Schultz' first response to the question was to object to the terminology. "The monicker 'billionaire' now has become the catchphrase," he said. "I would rephrase that and I would say 'people of means.'" He went on to agree that people of means, as he calls them, do indeed have too much influence over politicians of both parties, as do corporations. Then he added a plug for himself. "If I should run for president, I am not in bed with any party. I am not in bed with any special interest. All I'm trying to do is one thing, walk in the shoes of the American people."

It's easy to see why he might be sensitive to the term "billionaire" which has indeed come to be used with derision by some who object to the growing disparity between the super-wealthy and everyone else. At a recent Manhattan bookstore event for his book, a heckler shouted at Schultz: "Go back to Davos with the other billionaire elite who think they know how to run the world! That's not what democracy means!"

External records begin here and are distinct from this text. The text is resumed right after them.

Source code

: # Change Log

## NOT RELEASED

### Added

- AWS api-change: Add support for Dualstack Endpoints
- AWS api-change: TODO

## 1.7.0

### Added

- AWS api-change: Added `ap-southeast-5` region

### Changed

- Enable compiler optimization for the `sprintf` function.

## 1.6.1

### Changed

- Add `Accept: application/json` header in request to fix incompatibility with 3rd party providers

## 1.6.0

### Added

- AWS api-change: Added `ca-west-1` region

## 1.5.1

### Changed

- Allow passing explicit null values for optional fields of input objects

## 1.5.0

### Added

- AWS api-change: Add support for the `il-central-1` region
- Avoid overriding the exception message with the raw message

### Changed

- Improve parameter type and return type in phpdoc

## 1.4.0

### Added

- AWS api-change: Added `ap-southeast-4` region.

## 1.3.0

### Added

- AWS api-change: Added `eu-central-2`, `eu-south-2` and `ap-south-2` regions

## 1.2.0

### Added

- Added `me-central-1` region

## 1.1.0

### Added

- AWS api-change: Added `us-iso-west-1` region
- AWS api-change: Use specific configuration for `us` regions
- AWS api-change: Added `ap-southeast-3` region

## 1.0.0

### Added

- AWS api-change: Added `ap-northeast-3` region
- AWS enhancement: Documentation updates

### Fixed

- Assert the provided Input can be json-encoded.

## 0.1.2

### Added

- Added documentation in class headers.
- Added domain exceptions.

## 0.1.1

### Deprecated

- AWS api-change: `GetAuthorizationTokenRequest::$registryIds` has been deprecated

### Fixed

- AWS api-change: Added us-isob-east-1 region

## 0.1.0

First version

I understand his desire not to be called "billionaire." But his rephrasing is merely an attempt to circumvent reality with language, something that Americans are all too familiar with. It's not a layoff, it's a "downsizing" or "rightsizing." It's not a used car, it's "pre-owned." At Starbucks, the company Schultz built, it's not lighter roast coffee (which most Americans think they don't like even though many of us do) it's "blonde." 

Facing reality?

Politicians (if that's what Schultz is--he hasn't officially said he's running yet) are not known for being overly realistic, of course. Schultz himself has homed in on this, complaining that those who support single payer health care are offering a "false narrative." "Doesn't someone have to speak the truth about what we can afford?" he asks.

It's an odd question, though, because in fact the United States is the wealthiest nation on earth and there are plenty of less wealthy ones--such as Canada, right on our border--that can afford single payer healthcare just fine. The difference is that they have higher taxes, especially on the very wealthy. Schultz says he will cut the deficit, reduce inequality, abolish extreme poverty, and give all Americans access to affordable healthcare at the same time--all without raising taxes, not even on those with more than $10 million in income. 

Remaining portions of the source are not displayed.